Le plus tragique est que cette cure d'austérité, violente et drastique, que l'Europe libérale veut imposer au peuple grec, aura un effet contre-productif : au lieu de sortir leur pays du marasme, elle provoquera un choc récessif qui va l'enfoncer. Les Grecs doivent donc se sacrifier… pour rien. Et comme le précise Eric Heyer (OFCE) dans cette vidéo, notre système financier, qui a été sauvé par de l'argent public, est maintenant en train de s'attaquer aux États. Ce qui est non seulement inique mais totalement suicidaire. Et on peut dire que nos chefs d'États, qui ont accepté de sauver le système financier sans exigences ni garde-fous visant à les prémunir, ont tendu la main pour se faire mordre. Ils sont donc entièrement responsables de la souffrance de leurs peuples.

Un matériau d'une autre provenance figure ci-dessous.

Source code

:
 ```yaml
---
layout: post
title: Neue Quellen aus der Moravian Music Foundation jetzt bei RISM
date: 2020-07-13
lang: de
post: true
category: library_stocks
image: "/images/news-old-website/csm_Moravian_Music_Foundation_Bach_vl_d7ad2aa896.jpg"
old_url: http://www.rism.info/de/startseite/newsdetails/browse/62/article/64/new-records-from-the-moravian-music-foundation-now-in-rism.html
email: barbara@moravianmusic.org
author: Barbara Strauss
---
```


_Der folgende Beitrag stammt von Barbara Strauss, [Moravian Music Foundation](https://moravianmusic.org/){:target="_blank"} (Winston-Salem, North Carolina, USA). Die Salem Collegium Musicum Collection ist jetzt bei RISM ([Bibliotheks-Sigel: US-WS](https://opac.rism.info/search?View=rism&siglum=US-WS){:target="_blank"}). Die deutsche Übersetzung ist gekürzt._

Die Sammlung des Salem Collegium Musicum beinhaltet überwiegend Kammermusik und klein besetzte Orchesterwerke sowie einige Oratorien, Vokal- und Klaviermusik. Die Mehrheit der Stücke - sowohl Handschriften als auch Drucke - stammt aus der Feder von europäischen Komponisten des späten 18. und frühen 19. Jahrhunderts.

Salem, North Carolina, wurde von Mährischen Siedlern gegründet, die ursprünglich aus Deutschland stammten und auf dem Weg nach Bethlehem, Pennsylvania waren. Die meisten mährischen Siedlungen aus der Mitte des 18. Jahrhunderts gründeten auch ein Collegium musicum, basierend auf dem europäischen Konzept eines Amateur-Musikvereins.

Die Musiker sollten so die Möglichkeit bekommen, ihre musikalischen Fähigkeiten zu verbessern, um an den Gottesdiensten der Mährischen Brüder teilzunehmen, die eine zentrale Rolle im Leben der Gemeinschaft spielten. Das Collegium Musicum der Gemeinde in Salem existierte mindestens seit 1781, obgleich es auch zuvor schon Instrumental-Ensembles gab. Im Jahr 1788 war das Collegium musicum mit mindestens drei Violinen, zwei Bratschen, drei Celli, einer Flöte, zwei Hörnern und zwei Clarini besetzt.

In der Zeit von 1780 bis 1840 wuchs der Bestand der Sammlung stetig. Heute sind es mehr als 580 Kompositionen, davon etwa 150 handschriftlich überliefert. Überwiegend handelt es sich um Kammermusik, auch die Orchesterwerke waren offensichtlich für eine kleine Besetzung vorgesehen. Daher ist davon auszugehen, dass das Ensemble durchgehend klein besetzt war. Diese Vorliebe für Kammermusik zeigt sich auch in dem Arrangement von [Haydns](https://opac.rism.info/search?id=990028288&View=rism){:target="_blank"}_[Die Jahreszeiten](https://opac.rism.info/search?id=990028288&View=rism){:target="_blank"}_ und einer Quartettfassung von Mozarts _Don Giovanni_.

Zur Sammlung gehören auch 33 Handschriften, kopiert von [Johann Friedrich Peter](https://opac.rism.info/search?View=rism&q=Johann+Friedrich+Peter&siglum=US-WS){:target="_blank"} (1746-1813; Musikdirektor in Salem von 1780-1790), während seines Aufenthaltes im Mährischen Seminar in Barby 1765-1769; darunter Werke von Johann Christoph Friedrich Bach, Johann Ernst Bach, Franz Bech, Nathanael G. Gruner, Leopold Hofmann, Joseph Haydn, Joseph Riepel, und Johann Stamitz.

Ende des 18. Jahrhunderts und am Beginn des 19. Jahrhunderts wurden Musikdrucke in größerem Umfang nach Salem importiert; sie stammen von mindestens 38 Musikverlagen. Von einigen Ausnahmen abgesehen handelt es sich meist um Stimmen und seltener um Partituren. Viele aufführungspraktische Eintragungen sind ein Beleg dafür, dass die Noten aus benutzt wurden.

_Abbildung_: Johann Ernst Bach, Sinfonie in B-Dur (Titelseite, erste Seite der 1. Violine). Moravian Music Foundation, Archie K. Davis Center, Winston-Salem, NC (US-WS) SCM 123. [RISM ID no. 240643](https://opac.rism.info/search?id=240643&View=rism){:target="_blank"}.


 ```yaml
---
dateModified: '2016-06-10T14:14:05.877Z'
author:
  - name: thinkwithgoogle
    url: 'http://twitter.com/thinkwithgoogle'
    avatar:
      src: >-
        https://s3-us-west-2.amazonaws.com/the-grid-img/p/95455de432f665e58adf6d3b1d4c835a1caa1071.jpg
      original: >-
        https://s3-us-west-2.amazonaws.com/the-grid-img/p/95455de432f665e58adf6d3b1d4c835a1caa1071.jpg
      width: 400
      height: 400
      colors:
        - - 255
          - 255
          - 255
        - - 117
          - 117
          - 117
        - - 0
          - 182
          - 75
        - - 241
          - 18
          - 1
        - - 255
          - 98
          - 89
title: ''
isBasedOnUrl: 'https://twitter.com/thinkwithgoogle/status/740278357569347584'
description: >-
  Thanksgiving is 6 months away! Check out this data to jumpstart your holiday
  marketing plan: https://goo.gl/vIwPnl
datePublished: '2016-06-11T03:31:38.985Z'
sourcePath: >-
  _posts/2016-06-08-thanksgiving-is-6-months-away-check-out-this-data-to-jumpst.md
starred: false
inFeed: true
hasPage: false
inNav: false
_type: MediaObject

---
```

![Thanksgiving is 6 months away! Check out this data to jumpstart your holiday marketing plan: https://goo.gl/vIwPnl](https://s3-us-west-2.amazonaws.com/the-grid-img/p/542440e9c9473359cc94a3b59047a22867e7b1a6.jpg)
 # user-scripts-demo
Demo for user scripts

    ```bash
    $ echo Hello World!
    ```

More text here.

L'imposture est contagieuse. En France, bien que le volume de notre dette publique soit honorable par rapport à la plupart de nos voisins, l'UMP devance l'appel et annonce son propre plan de rigueur pour les trois ans à venir… afin de «ne pas finir comme la Grèce». Un comble !
Cette histoire est immonde. Il faut en finir avec le capitalisme car il est impossible à «moraliser» (comme disait Nicolas Sarkozy), ni à «domestiquer» (comme dit Arnaud Montebourg). Il faut le dépasser.
Cruel destin que celui de la Grèce, berceau culturel de l'Europe. Sa colère sera-t-elle le berceau mondial de ce nouveau modèle, plus égalitaire et redistributif, que tous les peuples appellent de leurs vœux ?
En attendant, les amis, hauts les cœurs... hauts les cœurs.